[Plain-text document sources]

§ §

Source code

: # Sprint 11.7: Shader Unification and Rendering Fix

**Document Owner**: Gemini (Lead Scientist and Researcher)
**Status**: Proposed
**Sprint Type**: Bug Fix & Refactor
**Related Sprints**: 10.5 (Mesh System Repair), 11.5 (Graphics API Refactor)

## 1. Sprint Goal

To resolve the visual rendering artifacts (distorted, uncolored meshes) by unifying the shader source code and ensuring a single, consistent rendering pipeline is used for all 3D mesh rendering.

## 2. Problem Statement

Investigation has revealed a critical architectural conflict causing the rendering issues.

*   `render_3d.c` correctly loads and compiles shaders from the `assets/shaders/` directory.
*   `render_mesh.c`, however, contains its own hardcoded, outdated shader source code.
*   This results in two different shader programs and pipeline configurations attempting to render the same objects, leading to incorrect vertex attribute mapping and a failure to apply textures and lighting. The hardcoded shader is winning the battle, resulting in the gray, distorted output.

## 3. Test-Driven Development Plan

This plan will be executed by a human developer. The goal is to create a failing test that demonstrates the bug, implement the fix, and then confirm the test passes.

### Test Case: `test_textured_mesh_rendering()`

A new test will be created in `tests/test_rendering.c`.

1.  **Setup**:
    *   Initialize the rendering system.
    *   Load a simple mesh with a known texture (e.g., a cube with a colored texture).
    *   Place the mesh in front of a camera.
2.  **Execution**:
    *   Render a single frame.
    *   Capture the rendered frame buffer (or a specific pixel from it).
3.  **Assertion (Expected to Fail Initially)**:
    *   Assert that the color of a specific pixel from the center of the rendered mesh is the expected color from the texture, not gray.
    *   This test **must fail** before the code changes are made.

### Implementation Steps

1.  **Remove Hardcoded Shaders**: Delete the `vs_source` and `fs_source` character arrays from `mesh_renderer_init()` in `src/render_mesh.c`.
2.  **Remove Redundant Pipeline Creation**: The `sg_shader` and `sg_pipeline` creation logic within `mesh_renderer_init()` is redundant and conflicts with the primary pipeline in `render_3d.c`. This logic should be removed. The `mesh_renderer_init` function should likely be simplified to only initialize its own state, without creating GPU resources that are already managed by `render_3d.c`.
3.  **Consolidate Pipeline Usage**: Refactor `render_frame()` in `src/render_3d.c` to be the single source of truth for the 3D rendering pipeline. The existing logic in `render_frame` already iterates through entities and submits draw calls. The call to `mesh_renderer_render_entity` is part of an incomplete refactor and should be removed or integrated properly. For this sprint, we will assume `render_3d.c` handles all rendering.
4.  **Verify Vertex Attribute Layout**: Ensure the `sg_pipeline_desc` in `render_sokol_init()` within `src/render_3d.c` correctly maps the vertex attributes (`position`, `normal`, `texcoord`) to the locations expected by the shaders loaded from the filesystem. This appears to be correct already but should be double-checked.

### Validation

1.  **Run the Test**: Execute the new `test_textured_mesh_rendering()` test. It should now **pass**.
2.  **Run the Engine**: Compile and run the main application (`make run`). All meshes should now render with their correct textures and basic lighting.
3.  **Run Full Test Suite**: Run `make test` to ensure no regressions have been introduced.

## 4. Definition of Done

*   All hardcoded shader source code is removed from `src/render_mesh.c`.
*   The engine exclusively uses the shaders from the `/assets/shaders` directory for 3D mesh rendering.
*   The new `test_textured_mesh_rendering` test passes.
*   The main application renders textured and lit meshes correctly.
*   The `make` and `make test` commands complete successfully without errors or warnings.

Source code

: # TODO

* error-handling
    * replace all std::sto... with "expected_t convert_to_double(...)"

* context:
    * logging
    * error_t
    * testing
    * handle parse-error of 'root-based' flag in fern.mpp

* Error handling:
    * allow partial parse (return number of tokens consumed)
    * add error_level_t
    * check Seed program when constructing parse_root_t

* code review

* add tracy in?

§ §

DIRECTIONS:
Please return the lines above that run from the line containing "should now **pass**." to the line containing "and basic lighting.", inclusive, exactly and with no other lines.

TASK RESULT:
1.  **Run the Test**: Execute the new `test_textured_mesh_rendering()` test. It should now **pass**.
2.  **Run the Engine**: Compile and run the main application (`make run`). All meshes should now render with their correct textures and basic lighting.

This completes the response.